Ten days. That’s the demanded due date of a signed “consent order” between Boeing, NASA, and the Department of Energy with the Department of Toxic Substances Control. DTSC is the lead agency for the massive cleanup of the Santa Susana Field Laboratory that begins with a $40 million radiological characterization. Hundreds of millions later, a supposedly ‘clean’ 2,850-acre field lab will emerge by 2017 which will then be made a park or left as open space.

Ten days is the limit that Dan Hirsch of the nuclear watchdog group Committee to Bridge the Gap, said Wednesday night, July 29, in Simi Valley at the Santa Susana Field Laboratory (Rocketdyne) Workgroup meeting. Addressing the attendees, he said, “What you don’t know is that in these secret negotiations that have gone on the last seven months, DOE, NASA, and Boeing have been resisting complying with that law and attempting to break the promise that they made to the Congress.”

“Hirsch was very calm but you could tell that he was angry,” says Reverend John Southwick after the meeting that we couldn’t attend. “He knows we’re getting the runaround.”

Southwick, a member of the Radiation Rangers, filled us in about the meeting as did veteran journalist Joan Bien whose transcript of a key part of the evening follows below. We were unexpectedly called to respond to a Rocketdyne-related issue (See yesterday’s “Meltdown Denier”) which garnered quite a of reaction, in large part due to coverage in LA Observed where Kevin Roderick posted “Kaye’s meltdown ‘denier’ called out.”

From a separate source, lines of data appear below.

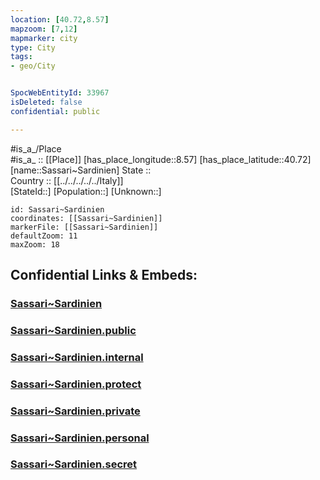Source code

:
 ```yaml
---
location: [40.72,8.57] 
mapzoom: [7,12] 
mapmarker: city 
type: City
tags:
- geo/City


SpocWebEntityId: 33967
isDeleted: false
confidential: public

---
```

#is_a_/Place  
#is_a_ :: [[Place]] 
[has_place_longitude::8.57] 
[has_place_latitude::40.72] 
[name::Sassari~Sardinien] 
State ::  
Country :: [[../../../../../Italy]]  
[StateId::] 
[Population::] 
[Unknown::] 


```leaflet
id: Sassari~Sardinien
coordinates: [[Sassari~Sardinien]] 
markerFile: [[Sassari~Sardinien]] 
defaultZoom: 11 
maxZoom: 18
```


## Confidential Links & Embeds: 

### [Sassari~Sardinien](/_Standards/Earth/Continent/Europe/Europe~South/Italy/regions~Italy/Sardinia/Sassari.Province/City/Sassari~Sardinien.md) 

### [Sassari~Sardinien.public](/_public/Earth/Continent/Europe/Europe~South/Italy/regions~Italy/Sardinia/Sassari.Province/City/Sassari~Sardinien.public.md) 

### [Sassari~Sardinien.internal](/_internal/Earth/Continent/Europe/Europe~South/Italy/regions~Italy/Sardinia/Sassari.Province/City/Sassari~Sardinien.internal.md) 

### [Sassari~Sardinien.protect](/_protect/Earth/Continent/Europe/Europe~South/Italy/regions~Italy/Sardinia/Sassari.Province/City/Sassari~Sardinien.protect.md) 

### [Sassari~Sardinien.private](/_private/Earth/Continent/Europe/Europe~South/Italy/regions~Italy/Sardinia/Sassari.Province/City/Sassari~Sardinien.private.md) 

### [Sassari~Sardinien.personal](/_personal/Earth/Continent/Europe/Europe~South/Italy/regions~Italy/Sardinia/Sassari.Province/City/Sassari~Sardinien.personal.md) 

### [Sassari~Sardinien.secret](/_secret/Earth/Continent/Europe/Europe~South/Italy/regions~Italy/Sardinia/Sassari.Province/City/Sassari~Sardinien.secret.md)

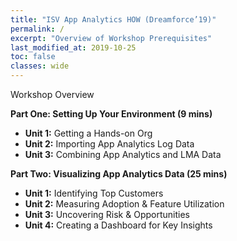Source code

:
 ```yaml
---
title: "ISV App Analytics HOW (Dreamforce’19)"
permalink: /
excerpt: "Overview of Workshop Prerequisites"
last_modified_at: 2019-10-25
toc: false
classes: wide
---
```


Workshop Overview

**Part One: Setting Up Your Environment (9 mins)**
* **Unit 1:** Getting a Hands-on Org
* **Unit 2:** Importing App Analytics Log Data 
* **Unit 3:** Combining App Analytics and LMA Data

**Part Two: Visualizing App Analytics Data (25 mins)**
* **Unit 1:** Identifying Top Customers
* **Unit 2:** Measuring Adoption & Feature Utilization
* **Unit 3:** Uncovering Risk & Opportunities
* **Unit 4:** Creating a Dashboard for Key Insights

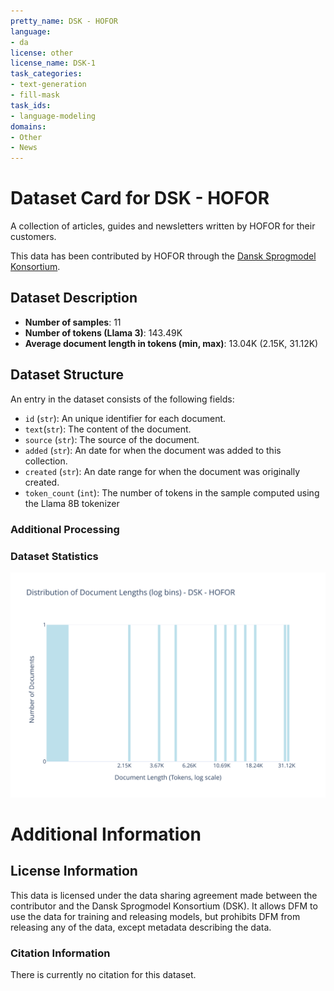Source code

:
 ```yaml
---
pretty_name: DSK - HOFOR
language:
- da
license: other
license_name: DSK-1
task_categories:
- text-generation
- fill-mask
task_ids:
- language-modeling
domains:
- Other
- News
---
```


# Dataset Card for DSK - HOFOR

<!-- START-SHORT DESCRIPTION -->
A collection of articles, guides and newsletters written by HOFOR for their customers.
<!-- END-SHORT DESCRIPTION -->

This data has been contributed by HOFOR through the [Dansk Sprogmodel Konsortium](https://alexandra.dk/dsk).


## Dataset Description

<!-- START-DESC-STATS -->
- **Number of samples**: 11
- **Number of tokens (Llama 3)**: 143.49K
- **Average document length in tokens (min, max)**: 13.04K (2.15K, 31.12K)
<!-- END-DESC-STATS -->


## Dataset Structure
An entry in the dataset consists of the following fields:

- `id` (`str`): An unique identifier for each document.
- `text`(`str`): The content of the document.
- `source` (`str`): The source of the document.
- `added` (`str`): An date for when the document was added to this collection.
- `created` (`str`): An date range for when the document was originally created.
- `token_count` (`int`): The number of tokens in the sample computed using the Llama 8B tokenizer


### Additional Processing


### Dataset Statistics

<!-- START-DATASET PLOTS -->
<p align="center">
<img src="./images/dist_document_length.svg" width="600" style="margin-right: 10px;" />
</p>
<!-- END-DATASET PLOTS -->


# Additional Information

## License Information
This data is licensed under the data sharing agreement made between the contributor and the Dansk Sprogmodel Konsortium (DSK). 
It allows DFM to use the data for training and releasing models, but prohibits DFM from releasing any of the data, except metadata describing the data. 

### Citation Information

There is currently no citation for this dataset.
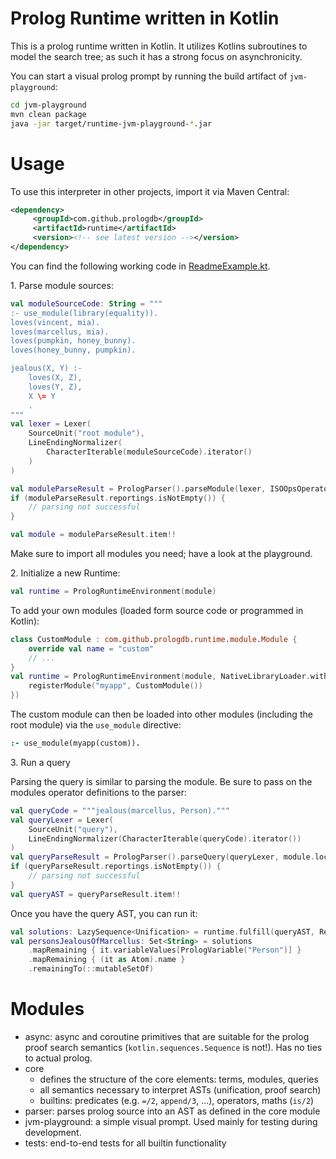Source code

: # Prolog Runtime written in Kotlin

This is a prolog runtime written in Kotlin. It utilizes Kotlins subroutines
to model the search tree; as such it has a strong focus on asynchronicity.

You can start a visual prolog prompt by running the build artifact of `jvm-playground`:

```bash
cd jvm-playground
mvn clean package
java -jar target/runtime-jvm-playground-*.jar
```

# Usage

To use this interpreter in other projects, import it via Maven Central:

```xml
<dependency>
     <groupId>com.github.prologdb</groupId>
     <artifactId>runtime</artifactId>
     <version><!-- see latest version --></version>
</dependency>
```

You can find the following working code in [ReadmeExample.kt](jvm-playground/src/main/kotlin/ReadmeExample.kt).

1\. Parse module sources:

```kotlin
val moduleSourceCode: String = """
:- use_module(library(equality)).
loves(vincent, mia).
loves(marcellus, mia).
loves(pumpkin, honey_bunny).
loves(honey_bunny, pumpkin).

jealous(X, Y) :-
    loves(X, Z),
    loves(Y, Z),
    X \= Y
    .
"""
val lexer = Lexer(
    SourceUnit("root module"),
    LineEndingNormalizer(
        CharacterIterable(moduleSourceCode).iterator()
    )
)

val moduleParseResult = PrologParser().parseModule(lexer, ISOOpsOperatorRegistry, ModuleDeclaration("_root", null))
if (moduleParseResult.reportings.isNotEmpty()) {
    // parsing not successful
}

val module = moduleParseResult.item!!
```

Make sure to import all modules you need; have a look at the playground.

2\. Initialize a new Runtime:

```kotlin
val runtime = PrologRuntimeEnvironment(module)
```

To add your own modules (loaded form source code or programmed in Kotlin):

```kotlin
class CustomModule : com.github.prologdb.runtime.module.Module {
    override val name = "custom"
    // ...
}
val runtime = PrologRuntimeEnvironment(module, NativeLibraryLoader.withCoreLibraries().apply {
    registerModule("myapp", CustomModule())
})
```

The custom module can then be loaded into other modules (including the root module)
via the `use_module` directive:
```prolog
:- use_module(myapp(custom)).
```

3\. Run a query

Parsing the query is similar to parsing the module. Be sure to pass on the
modules operator definitions to the parser:

```kotlin
val queryCode = """jealous(marcellus, Person)."""
val queryLexer = Lexer(
    SourceUnit("query"),
    LineEndingNormalizer(CharacterIterable(queryCode).iterator())
)
val queryParseResult = PrologParser().parseQuery(queryLexer, module.localOperators)
if (queryParseResult.reportings.isNotEmpty()) {
    // parsing not successful
}
val queryAST = queryParseResult.item!!
```

Once you have the query AST, you can run it:

```kotlin
val solutions: LazySequence<Unification> = runtime.fulfill(queryAST, ReadWriteAuthorization)
val personsJealousOfMarcellus: Set<String> = solutions
    .mapRemaining { it.variableValues[PrologVariable("Person")] }
    .mapRemaining { (it as Atom).name }
    .remainingTo(::mutableSetOf)
```

# Modules

* async: async and coroutine primitives that are suitable for the prolog proof search 
  semantics (`kotlin.sequences.Sequence` is not!). Has no ties to actual prolog.
* core
  * defines the structure of the core elements: terms, modules, queries
  * all semantics necessary to interpret ASTs (unification, proof search)
  * builtins: predicates (e.g. `=/2`, `append/3`, ...), operators, maths (`is/2`)
* parser: parses prolog source into an AST as defined in the core module
* jvm-playground: a simple visual prompt. Used mainly for testing during development.
* tests: end-to-end tests for all builtin functionality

It appears that in some ways, the meeting was a bust. Even though it was on the agenda, Norm Riley, DTSC’s senior project manager for the cleanup, didn’t present the signed consent order, NASA didn’t show, and the water board’s decision to rescind limits on the lab’s offsite effluent standards until June 11, 2010, had the audience apparently fairly fed up. It didn’t help matters that EPA didn’t have answers as to which contractors it would hire for the $40 million characterization, as concerns about lab accuracy and bias have repeatedly surface in both Rocketdyne and Runkle Canyon issues.

Regarding Runkle Canyon, Riley had this to say: “With respect to the Runkle Canyon project, we have not yet approved the response plan that was submitted by the developer and the developer therefore was not able to proceed with removal of tar material and additional testing prescribed by DTSC until such time as the response plan is reviewed. My hope is that we will be able to approve that response plan in the next few weeks but I don’t know exactly when it’ll happen.”

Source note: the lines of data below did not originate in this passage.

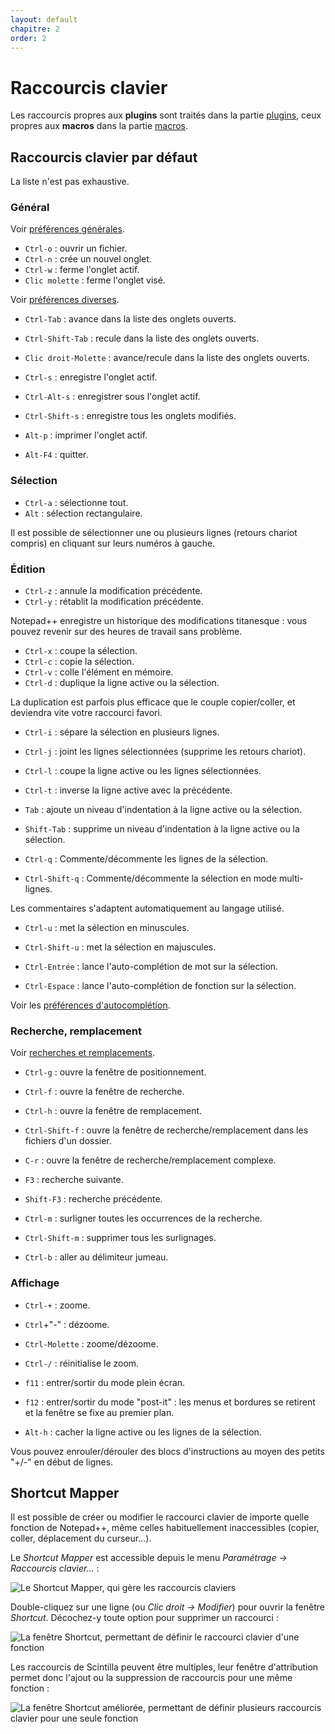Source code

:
 ```yaml
---
layout: default
chapitre: 2
order: 2
---
```

# Raccourcis clavier

Les raccourcis propres aux **plugins** sont traités dans la partie [plugins](plugins.md), ceux propres aux **macros** dans la partie [macros](macros.md).

## Raccourcis clavier par défaut

La liste n'est pas exhaustive.

### Général

Voir [préférences générales](préférences-générales.md).

- `Ctrl-o` : ouvrir un fichier.
- `Ctrl-n` : crée un nouvel onglet.
- `Ctrl-w` : ferme l'onglet actif.
- `Clic molette` : ferme l'onglet visé.

Voir [préférences diverses](préférences-diverses.md).

- `Ctrl-Tab` : avance dans la liste des onglets ouverts.
- `Ctrl-Shift-Tab` : recule dans la liste des onglets ouverts.
- `Clic droit-Molette` : avance/recule dans la liste des onglets ouverts.

- `Ctrl-s` : enregistre l'onglet actif.
- `Ctrl-Alt-s` : enregistrer sous l'onglet actif.
- `Ctrl-Shift-s` : enregistre tous les onglets modifiés.

- `Alt-p` : imprimer l'onglet actif.
- `Alt-F4` : quitter.

### Sélection

- `Ctrl-a` : sélectionne tout.
- `Alt` : sélection rectangulaire.

Il est possible de sélectionner une ou plusieurs lignes (retours chariot compris) en cliquant sur leurs numéros à gauche.

### Édition

- `Ctrl-z` : annule la modification précédente.
- `Ctrl-y` : rétablit la modification précédente.

Notepad++ enregistre un historique des modifications titanesque : vous pouvez revenir sur des heures de travail sans problème.

- `Ctrl-x` : coupe la sélection.
- `Ctrl-c` : copie la sélection.
- `Ctrl-v` : colle l'élément en mémoire.
- `Ctrl-d` : duplique la ligne active ou la sélection.

La duplication est parfois plus efficace que le couple copier/coller, et deviendra vite votre raccourci favori.

- `Ctrl-i` : sépare la sélection en plusieurs lignes.
- `Ctrl-j` : joint les lignes sélectionnées (supprime les retours chariot).
- `Ctrl-l` : coupe la ligne active ou les lignes sélectionnées.
- `Ctrl-t` : inverse la ligne active avec la précédente.

- `Tab` : ajoute un niveau d'indentation à la ligne active ou la sélection.
- `Shift-Tab` : supprime un niveau d'indentation à la ligne active ou la sélection.

- `Ctrl-q` : Commente/décommente les lignes de la sélection.
- `Ctrl-Shift-q` : Commente/décommente la sélection en mode multi-lignes.

Les commentaires s'adaptent automatiquement au langage utilisé.

- `Ctrl-u` : met la sélection en minuscules.
- `Ctrl-Shift-u` : met la sélection en majuscules.

- `Ctrl-Entrée` : lance l'auto-complétion de mot sur la sélection.
- `Ctrl-Espace` : lance l'auto-complétion de fonction sur la sélection.

Voir les [préférences d'autocomplétion](préférences-autocomplétion.md).

### Recherche, remplacement

Voir [recherches et remplacements](recherches-et-remplacements.md).

- `Ctrl-g` : ouvre la fenêtre de positionnement.
- `Ctrl-f` : ouvre la fenêtre de recherche.
- `Ctrl-h` : ouvre la fenêtre de remplacement.
- `Ctrl-Shift-f` : ouvre la fenêtre de recherche/remplacement dans les fichiers d'un dossier.
- `C-r` : ouvre la fenêtre de recherche/remplacement complexe.

- `F3` : recherche suivante.
- `Shift-F3` : recherche précédente.
- `Ctrl-m` : surligner toutes les occurrences de la recherche.
- `Ctrl-Shift-m` : supprimer tous les surlignages.

- `Ctrl-b` : aller au délimiteur jumeau.

### Affichage

- `Ctrl-+` : zoome.
- `Ctrl`+"-" : dézoome.
- `Ctrl-Molette` : zoome/dézoome.
- `Ctrl-/` : réinitialise le zoom.

- `f11` : entrer/sortir du mode plein écran.
- `f12` : entrer/sortir du mode "post-it" : les menus et bordures se retirent et la fenêtre se fixe au premier plan.

- `Alt-h` : cacher la ligne active ou les lignes de la sélection.

Vous pouvez enrouler/dérouler des blocs d'instructions au moyen des petits "+/-" en début de lignes.

## Shortcut Mapper

Il est possible de créer ou modifier le raccourci clavier de importe quelle fonction de Notepad++, même celles habituellement inaccessibles (copier, coller, déplacement du curseur...).

Le *Shortcut Mapper* est accessible depuis le menu *Paramétrage -> Raccourcis clavier...* :

![Le Shortcut Mapper, qui gère les raccourcis claviers](npp_shortcut_mapper.png)

Double-cliquez sur une ligne (ou *Clic droit -> Modifier*) pour ouvrir la fenêtre *Shortcut*. Décochez-y toute option pour supprimer un raccourci :

![La fenêtre Shortcut, permettant de définir le raccourci clavier d'une fonction](npp_shortcut.png)

Les raccourcis de Scintilla peuvent être multiples, leur fenêtre d'attribution permet donc l'ajout ou la suppression de raccourcis pour une même fonction :

![La fenêtre Shortcut améliorée, permettant de définir plusieurs raccourcis clavier pour une seule fonction](npp_shortcut_multi.png)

Hirsch and Riley, both workgroup members, had a number of exchanges but the following one is key to understanding just how perilous this situation seems to be getting. When Governor Schwarzenegger signed SB-990, a law that would clean up Rocketdyne to the strictest standards, the community and its activists felt that an environmental victory of historic proportions had been won.

The following transcription, however, demonstrates that the possibility of the Santa Susana Field Laboratory ever being remediated may be as distant as ever. This is not an outcome that Dan Hirsch will accept.

TRANSCRIPTION

HIRSCH: (referring to why NASA was a no show) I believe they were ordered not to attend.

RILEY: When we set this meeting we thought we would be finished with consent order negotiations involving Boeing, DOE and NASA, which have been going on for several months, and that we would have by now released the draft consent order for public review and comment. But we have not yet reached that station. We are close but there are some issues that we have not resolved and there are various alternatives that are being considered by DTSC and responsible parties to resolve those particular issues. So contrary to what we had hoped, I am not in a position this evening to present the content of the order. I can say, however, that we remain committed to assuring that we have a strong agreement with responsible parties that is SB-990 compliant and we remain committed to involving the public in the consummation of the agreement, which is to say that we will have some kind of public review and comment period when we have finished our discussions with the responsible parties.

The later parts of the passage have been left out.